Quando, circa un decennio fa, prendeva avvio la serie di articoli raccolti in questo volume, la Russia mostrava tutti i segni della condizione in cui era stata precipitata dalla sconfitta strategica patita: nelle parole di allora di Vladimir Putin, un «dimezzamento» della forza economica e un ritorno indietro di «duecento-trecento anni» per quanto riguarda il rango della potenza. Oggi si presenta con una forza ricostituita. Il ritorno al PIL del 1990 riassume il lato economico del mandato di Putin, ma indica anche che si è trattato di una ricostituzione, un recupero di forza, non un avanzamento. La traduzione sul piano politico è ancora più complicata, dal momento che forze e debolezze possono essere valutate solo in relazione al movimento delle altre potenze.
Il confronto è oggi con un mondo che ha marciato a ritmi sostenuti, trainato dall’Asia. A maggior ragione è la relazione di potenza a dover considerare i mutamenti: Yalta era già stata seppellita, e con essa anche un rapporto di forza ingigantito dall’alleanza oggettiva tra USA e URSS in Europa; la UE ha inglobato buona parte della sfera d’influenza russa, ma adesso si è aggiunto che, mentre Mosca ricostituiva la propria potenza, altre crescevano a ritmi anche superiori, come è il caso della Cina e, in parte, dell’India.

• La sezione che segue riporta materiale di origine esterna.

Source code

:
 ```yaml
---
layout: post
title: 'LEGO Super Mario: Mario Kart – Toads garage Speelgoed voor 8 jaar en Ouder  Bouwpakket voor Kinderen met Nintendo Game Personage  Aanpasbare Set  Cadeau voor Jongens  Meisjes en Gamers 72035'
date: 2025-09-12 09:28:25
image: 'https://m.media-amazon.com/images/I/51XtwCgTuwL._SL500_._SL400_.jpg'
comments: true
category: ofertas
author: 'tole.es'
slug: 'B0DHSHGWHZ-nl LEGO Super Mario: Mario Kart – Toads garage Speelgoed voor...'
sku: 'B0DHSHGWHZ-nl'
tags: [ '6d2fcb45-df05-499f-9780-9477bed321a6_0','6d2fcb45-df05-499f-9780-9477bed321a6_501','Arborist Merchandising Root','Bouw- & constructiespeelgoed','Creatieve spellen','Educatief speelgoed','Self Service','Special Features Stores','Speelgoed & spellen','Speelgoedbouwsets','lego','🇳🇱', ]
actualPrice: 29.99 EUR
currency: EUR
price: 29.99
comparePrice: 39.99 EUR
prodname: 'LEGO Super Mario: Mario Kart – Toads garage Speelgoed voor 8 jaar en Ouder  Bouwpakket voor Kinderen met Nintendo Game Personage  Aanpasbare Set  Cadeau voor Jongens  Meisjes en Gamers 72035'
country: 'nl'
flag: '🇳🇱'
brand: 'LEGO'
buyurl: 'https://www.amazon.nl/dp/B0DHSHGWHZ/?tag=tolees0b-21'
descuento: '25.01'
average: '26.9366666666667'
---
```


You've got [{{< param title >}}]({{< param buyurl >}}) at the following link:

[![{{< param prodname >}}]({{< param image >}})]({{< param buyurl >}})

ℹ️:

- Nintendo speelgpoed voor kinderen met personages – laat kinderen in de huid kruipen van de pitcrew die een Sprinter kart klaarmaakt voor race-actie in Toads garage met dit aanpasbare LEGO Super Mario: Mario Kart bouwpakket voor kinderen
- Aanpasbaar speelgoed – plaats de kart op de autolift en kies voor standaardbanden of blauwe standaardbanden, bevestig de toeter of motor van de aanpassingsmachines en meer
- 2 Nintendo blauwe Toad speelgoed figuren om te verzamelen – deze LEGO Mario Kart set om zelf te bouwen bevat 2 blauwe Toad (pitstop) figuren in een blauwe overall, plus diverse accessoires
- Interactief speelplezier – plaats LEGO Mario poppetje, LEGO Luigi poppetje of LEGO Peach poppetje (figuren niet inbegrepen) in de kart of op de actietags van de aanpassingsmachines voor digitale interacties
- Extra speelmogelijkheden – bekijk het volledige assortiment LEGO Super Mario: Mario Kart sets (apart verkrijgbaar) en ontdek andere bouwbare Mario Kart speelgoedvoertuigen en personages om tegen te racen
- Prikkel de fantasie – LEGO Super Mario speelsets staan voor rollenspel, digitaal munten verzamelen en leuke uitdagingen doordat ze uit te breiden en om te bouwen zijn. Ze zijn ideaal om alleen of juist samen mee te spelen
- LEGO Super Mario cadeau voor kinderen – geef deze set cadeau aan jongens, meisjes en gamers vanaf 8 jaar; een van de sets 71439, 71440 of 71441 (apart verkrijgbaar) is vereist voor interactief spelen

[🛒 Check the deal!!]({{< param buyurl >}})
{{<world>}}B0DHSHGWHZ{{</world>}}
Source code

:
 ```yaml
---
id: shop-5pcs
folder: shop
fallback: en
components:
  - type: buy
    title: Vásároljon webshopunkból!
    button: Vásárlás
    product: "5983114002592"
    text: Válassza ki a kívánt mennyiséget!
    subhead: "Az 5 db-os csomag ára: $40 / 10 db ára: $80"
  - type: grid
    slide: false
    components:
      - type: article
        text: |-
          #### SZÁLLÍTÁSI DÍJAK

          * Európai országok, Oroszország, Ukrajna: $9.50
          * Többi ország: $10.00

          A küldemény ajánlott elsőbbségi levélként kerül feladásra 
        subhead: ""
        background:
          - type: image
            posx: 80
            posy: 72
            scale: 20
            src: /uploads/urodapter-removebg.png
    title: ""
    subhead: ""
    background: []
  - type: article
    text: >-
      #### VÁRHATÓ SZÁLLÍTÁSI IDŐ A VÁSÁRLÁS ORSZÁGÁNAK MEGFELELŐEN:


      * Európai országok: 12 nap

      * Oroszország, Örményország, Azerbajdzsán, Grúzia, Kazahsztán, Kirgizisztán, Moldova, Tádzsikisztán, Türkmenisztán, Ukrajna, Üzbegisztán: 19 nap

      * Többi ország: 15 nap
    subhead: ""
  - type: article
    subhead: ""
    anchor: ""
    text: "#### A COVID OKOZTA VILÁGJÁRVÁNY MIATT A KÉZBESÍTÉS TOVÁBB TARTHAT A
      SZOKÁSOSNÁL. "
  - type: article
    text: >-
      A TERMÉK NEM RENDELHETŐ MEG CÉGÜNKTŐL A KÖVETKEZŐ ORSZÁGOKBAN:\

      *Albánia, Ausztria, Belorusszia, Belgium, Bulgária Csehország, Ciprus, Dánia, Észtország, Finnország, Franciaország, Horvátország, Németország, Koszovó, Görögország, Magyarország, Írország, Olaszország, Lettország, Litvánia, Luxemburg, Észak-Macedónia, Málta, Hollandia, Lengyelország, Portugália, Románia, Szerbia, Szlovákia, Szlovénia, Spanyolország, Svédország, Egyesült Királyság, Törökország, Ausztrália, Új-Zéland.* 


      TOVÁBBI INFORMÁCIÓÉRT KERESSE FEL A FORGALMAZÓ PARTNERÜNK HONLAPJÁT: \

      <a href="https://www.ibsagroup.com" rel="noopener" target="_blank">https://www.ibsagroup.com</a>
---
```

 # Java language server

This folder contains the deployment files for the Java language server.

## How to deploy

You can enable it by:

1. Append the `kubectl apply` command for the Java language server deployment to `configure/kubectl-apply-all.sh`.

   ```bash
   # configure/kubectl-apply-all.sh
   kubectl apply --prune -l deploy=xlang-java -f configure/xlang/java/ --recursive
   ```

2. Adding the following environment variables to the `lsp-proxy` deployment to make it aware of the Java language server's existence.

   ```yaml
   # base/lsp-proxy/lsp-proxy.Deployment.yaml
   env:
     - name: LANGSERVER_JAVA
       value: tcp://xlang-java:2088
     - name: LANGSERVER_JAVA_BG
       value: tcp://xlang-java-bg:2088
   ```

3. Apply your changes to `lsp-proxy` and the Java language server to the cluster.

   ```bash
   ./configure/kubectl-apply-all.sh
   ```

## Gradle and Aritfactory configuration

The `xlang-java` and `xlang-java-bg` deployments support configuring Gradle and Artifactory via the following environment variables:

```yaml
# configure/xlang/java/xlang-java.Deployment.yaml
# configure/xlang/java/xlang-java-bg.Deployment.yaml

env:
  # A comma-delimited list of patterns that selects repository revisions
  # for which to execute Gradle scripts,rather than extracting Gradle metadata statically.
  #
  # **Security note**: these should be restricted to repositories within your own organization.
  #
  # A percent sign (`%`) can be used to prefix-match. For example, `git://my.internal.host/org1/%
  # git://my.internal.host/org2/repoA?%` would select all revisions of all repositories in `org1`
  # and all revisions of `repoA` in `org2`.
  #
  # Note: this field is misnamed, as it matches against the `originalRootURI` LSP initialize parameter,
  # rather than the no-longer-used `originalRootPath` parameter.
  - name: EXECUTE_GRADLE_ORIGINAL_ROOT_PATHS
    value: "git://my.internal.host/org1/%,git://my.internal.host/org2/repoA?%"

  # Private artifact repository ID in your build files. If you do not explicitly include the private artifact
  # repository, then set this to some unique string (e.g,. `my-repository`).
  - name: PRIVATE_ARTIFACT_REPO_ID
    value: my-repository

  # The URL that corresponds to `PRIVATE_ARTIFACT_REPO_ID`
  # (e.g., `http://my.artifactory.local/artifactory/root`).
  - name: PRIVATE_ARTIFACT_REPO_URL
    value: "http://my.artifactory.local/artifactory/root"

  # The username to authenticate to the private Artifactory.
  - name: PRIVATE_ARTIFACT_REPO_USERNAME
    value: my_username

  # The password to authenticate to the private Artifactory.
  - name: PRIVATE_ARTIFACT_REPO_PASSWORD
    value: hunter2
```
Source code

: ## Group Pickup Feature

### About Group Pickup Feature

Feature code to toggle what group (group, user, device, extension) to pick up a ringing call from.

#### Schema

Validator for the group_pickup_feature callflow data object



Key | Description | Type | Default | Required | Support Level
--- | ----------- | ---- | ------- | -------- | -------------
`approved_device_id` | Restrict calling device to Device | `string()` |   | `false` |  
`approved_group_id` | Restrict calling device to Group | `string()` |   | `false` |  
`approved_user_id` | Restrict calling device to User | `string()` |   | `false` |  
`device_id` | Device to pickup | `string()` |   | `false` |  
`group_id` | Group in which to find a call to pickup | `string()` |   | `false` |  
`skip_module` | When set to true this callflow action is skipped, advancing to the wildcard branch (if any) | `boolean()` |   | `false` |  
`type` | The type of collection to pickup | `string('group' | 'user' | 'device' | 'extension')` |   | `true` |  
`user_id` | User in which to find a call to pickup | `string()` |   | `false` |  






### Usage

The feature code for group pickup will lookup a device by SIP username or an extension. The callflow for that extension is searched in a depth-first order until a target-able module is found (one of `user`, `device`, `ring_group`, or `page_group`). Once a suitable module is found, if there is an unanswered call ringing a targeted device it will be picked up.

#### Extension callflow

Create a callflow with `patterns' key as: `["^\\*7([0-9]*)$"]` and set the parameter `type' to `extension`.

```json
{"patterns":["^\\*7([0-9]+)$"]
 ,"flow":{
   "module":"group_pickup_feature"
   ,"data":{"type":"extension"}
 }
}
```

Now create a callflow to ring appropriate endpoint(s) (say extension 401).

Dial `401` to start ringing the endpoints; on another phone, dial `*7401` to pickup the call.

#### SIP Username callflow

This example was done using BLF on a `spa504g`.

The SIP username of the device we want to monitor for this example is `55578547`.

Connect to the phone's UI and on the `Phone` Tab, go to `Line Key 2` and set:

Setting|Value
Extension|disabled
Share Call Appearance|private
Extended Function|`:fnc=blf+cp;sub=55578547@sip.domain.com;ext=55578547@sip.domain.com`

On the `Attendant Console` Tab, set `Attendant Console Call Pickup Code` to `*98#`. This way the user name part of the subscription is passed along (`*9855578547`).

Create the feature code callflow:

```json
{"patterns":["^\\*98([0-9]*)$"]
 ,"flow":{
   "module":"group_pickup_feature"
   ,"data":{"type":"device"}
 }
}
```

“Sospinta dalla leva energetica Mosca si risente potenza” titola un articolo contenuto nel presente volume: è il bilancio del decennio. Ma il mondo delle potenze è ormai popolato da attori di stazza continentale, e qui il combattimento si va facendo più aspro. Il vertice politico russo ha tracciato la propria linea, ma sarà la storia a dire se la “nuova” Russia saprà reggere gli scossoni del confronto.